## Work order
Would you print the records as they stand, down to the last character?

(Stored entries)
== Segment start ==

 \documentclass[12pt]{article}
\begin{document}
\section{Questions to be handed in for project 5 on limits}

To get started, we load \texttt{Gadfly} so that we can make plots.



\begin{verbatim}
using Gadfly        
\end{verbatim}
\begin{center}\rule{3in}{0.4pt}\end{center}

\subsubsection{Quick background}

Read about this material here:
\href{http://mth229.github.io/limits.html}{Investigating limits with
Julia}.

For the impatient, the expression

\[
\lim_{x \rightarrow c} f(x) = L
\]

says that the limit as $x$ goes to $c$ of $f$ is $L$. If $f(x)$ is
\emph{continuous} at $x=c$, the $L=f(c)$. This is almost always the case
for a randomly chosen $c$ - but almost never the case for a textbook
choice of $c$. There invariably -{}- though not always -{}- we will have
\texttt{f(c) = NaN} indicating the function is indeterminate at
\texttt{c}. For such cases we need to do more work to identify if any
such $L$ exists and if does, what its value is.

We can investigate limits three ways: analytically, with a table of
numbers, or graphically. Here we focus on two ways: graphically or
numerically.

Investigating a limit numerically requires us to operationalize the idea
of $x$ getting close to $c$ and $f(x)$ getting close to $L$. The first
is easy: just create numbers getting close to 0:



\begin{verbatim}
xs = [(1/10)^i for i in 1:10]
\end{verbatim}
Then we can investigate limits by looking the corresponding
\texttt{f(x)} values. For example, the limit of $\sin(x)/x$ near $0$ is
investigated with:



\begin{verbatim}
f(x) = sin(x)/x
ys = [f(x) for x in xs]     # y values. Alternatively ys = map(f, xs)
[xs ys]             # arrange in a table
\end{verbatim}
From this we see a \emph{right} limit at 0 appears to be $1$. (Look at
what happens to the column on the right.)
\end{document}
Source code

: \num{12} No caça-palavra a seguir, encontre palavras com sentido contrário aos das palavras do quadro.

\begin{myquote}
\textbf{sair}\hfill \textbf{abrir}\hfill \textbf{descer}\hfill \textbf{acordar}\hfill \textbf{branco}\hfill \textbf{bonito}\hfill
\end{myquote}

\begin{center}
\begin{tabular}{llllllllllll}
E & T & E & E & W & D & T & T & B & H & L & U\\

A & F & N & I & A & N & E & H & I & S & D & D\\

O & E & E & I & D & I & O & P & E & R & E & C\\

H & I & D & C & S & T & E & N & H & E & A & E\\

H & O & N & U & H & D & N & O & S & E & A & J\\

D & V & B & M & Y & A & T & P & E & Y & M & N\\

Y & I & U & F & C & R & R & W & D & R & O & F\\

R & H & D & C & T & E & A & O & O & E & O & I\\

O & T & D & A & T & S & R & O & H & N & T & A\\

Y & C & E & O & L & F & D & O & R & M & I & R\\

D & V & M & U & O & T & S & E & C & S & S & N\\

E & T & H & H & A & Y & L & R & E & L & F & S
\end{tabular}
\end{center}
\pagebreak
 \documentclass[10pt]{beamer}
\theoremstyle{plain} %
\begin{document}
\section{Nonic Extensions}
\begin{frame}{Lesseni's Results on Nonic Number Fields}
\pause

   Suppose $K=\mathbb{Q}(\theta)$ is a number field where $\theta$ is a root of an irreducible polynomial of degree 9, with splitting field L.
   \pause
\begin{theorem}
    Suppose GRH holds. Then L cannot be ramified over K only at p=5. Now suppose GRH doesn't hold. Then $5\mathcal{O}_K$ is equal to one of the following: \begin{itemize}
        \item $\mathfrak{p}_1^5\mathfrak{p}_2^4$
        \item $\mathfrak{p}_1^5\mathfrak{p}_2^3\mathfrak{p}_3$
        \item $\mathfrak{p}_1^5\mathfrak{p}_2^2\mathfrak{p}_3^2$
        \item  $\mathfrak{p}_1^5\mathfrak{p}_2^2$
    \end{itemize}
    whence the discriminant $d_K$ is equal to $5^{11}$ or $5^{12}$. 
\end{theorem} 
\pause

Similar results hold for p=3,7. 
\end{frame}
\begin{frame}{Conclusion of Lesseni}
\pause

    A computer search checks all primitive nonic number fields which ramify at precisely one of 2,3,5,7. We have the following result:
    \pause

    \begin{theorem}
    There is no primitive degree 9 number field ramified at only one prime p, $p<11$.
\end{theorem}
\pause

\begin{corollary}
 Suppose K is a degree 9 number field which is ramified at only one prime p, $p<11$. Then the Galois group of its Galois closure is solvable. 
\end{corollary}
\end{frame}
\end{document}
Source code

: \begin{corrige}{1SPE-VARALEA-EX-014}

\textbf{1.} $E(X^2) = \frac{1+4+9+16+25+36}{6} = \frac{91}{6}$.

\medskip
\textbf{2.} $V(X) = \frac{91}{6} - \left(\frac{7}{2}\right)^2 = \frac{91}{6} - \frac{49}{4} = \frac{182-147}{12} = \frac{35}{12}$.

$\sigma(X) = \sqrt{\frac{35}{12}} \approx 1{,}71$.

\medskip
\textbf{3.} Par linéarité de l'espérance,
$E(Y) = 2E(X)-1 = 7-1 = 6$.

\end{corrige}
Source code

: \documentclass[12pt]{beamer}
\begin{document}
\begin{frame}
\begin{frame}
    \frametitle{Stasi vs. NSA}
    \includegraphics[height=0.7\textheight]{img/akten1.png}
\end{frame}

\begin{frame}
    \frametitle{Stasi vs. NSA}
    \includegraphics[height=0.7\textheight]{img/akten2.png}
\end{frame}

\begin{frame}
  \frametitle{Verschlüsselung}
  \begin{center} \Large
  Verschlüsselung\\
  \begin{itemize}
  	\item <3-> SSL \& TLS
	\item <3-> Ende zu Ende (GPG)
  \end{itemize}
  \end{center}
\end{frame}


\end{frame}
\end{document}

== Segment end ==

## Task solution
 \documentclass[12pt]{article}
\begin{document}
\section{Questions to be handed in for project 5 on limits}

To get started, we load \texttt{Gadfly} so that we can make plots.



\begin{verbatim}
using Gadfly        
\end{verbatim}
\begin{center}\rule{3in}{0.4pt}\end{center}

\subsubsection{Quick background}

Read about this material here:
\href{http://mth229.github.io/limits.html}{Investigating limits with
Julia}.

For the impatient, the expression

\[
\lim_{x \rightarrow c} f(x) = L
\]

says that the limit as $x$ goes to $c$ of $f$ is $L$. If $f(x)$ is
\emph{continuous} at $x=c$, the $L=f(c)$. This is almost always the case
for a randomly chosen $c$ - but almost never the case for a textbook
choice of $c$. There invariably -{}- though not always -{}- we will have
\texttt{f(c) = NaN} indicating the function is indeterminate at
\texttt{c}. For such cases we need to do more work to identify if any
such $L$ exists and if does, what its value is.

We can investigate limits three ways: analytically, with a table of
numbers, or graphically. Here we focus on two ways: graphically or
numerically.

Investigating a limit numerically requires us to operationalize the idea
of $x$ getting close to $c$ and $f(x)$ getting close to $L$. The first
is easy: just create numbers getting close to 0:



\begin{verbatim}
xs = [(1/10)^i for i in 1:10]
\end{verbatim}
Then we can investigate limits by looking the corresponding
\texttt{f(x)} values. For example, the limit of $\sin(x)/x$ near $0$ is
investigated with:



\begin{verbatim}
f(x) = sin(x)/x
ys = [f(x) for x in xs]     # y values. Alternatively ys = map(f, xs)
[xs ys]             # arrange in a table
\end{verbatim}
From this we see a \emph{right} limit at 0 appears to be $1$. (Look at
what happens to the column on the right.)
\end{document}
Source code

: \num{12} No caça-palavra a seguir, encontre palavras com sentido contrário aos das palavras do quadro.

\begin{myquote}
\textbf{sair}\hfill \textbf{abrir}\hfill \textbf{descer}\hfill \textbf{acordar}\hfill \textbf{branco}\hfill \textbf{bonito}\hfill
\end{myquote}

\begin{center}
\begin{tabular}{llllllllllll}
E & T & E & E & W & D & T & T & B & H & L & U\\

A & F & N & I & A & N & E & H & I & S & D & D\\

O & E & E & I & D & I & O & P & E & R & E & C\\

H & I & D & C & S & T & E & N & H & E & A & E\\

H & O & N & U & H & D & N & O & S & E & A & J\\

D & V & B & M & Y & A & T & P & E & Y & M & N\\

Y & I & U & F & C & R & R & W & D & R & O & F\\

R & H & D & C & T & E & A & O & O & E & O & I\\

O & T & D & A & T & S & R & O & H & N & T & A\\

Y & C & E & O & L & F & D & O & R & M & I & R\\

D & V & M & U & O & T & S & E & C & S & S & N\\

E & T & H & H & A & Y & L & R & E & L & F & S
\end{tabular}
\end{center}
\pagebreak
 \documentclass[10pt]{beamer}
\theoremstyle{plain} %
\begin{document}
\section{Nonic Extensions}
\begin{frame}{Lesseni's Results on Nonic Number Fields}
\pause

   Suppose $K=\mathbb{Q}(\theta)$ is a number field where $\theta$ is a root of an irreducible polynomial of degree 9, with splitting field L.
   \pause
\begin{theorem}
    Suppose GRH holds. Then L cannot be ramified over K only at p=5. Now suppose GRH doesn't hold. Then $5\mathcal{O}_K$ is equal to one of the following: \begin{itemize}
        \item $\mathfrak{p}_1^5\mathfrak{p}_2^4$
        \item $\mathfrak{p}_1^5\mathfrak{p}_2^3\mathfrak{p}_3$
        \item $\mathfrak{p}_1^5\mathfrak{p}_2^2\mathfrak{p}_3^2$
        \item  $\mathfrak{p}_1^5\mathfrak{p}_2^2$
    \end{itemize}
    whence the discriminant $d_K$ is equal to $5^{11}$ or $5^{12}$. 
\end{theorem} 
\pause

Similar results hold for p=3,7. 
\end{frame}
\begin{frame}{Conclusion of Lesseni}
\pause

    A computer search checks all primitive nonic number fields which ramify at precisely one of 2,3,5,7. We have the following result:
    \pause

    \begin{theorem}
    There is no primitive degree 9 number field ramified at only one prime p, $p<11$.
\end{theorem}
\pause

\begin{corollary}
 Suppose K is a degree 9 number field which is ramified at only one prime p, $p<11$. Then the Galois group of its Galois closure is solvable. 
\end{corollary}
\end{frame}
\end{document}
Source code

: \begin{corrige}{1SPE-VARALEA-EX-014}

\textbf{1.} $E(X^2) = \frac{1+4+9+16+25+36}{6} = \frac{91}{6}$.

\medskip
\textbf{2.} $V(X) = \frac{91}{6} - \left(\frac{7}{2}\right)^2 = \frac{91}{6} - \frac{49}{4} = \frac{182-147}{12} = \frac{35}{12}$.

$\sigma(X) = \sqrt{\frac{35}{12}} \approx 1{,}71$.

\medskip
\textbf{3.} Par linéarité de l'espérance,
$E(Y) = 2E(X)-1 = 7-1 = 6$.

\end{corrige}
Source code

: \documentclass[12pt]{beamer}
\begin{document}
\begin{frame}
\begin{frame}
    \frametitle{Stasi vs. NSA}
    \includegraphics[height=0.7\textheight]{img/akten1.png}
\end{frame}

\begin{frame}
    \frametitle{Stasi vs. NSA}
    \includegraphics[height=0.7\textheight]{img/akten2.png}
\end{frame}

\begin{frame}
  \frametitle{Verschlüsselung}
  \begin{center} \Large
  Verschlüsselung\\
  \begin{itemize}
  	\item <3-> SSL \& TLS
	\item <3-> Ende zu Ende (GPG)
  \end{itemize}
  \end{center}
\end{frame}


\end{frame}
\end{document}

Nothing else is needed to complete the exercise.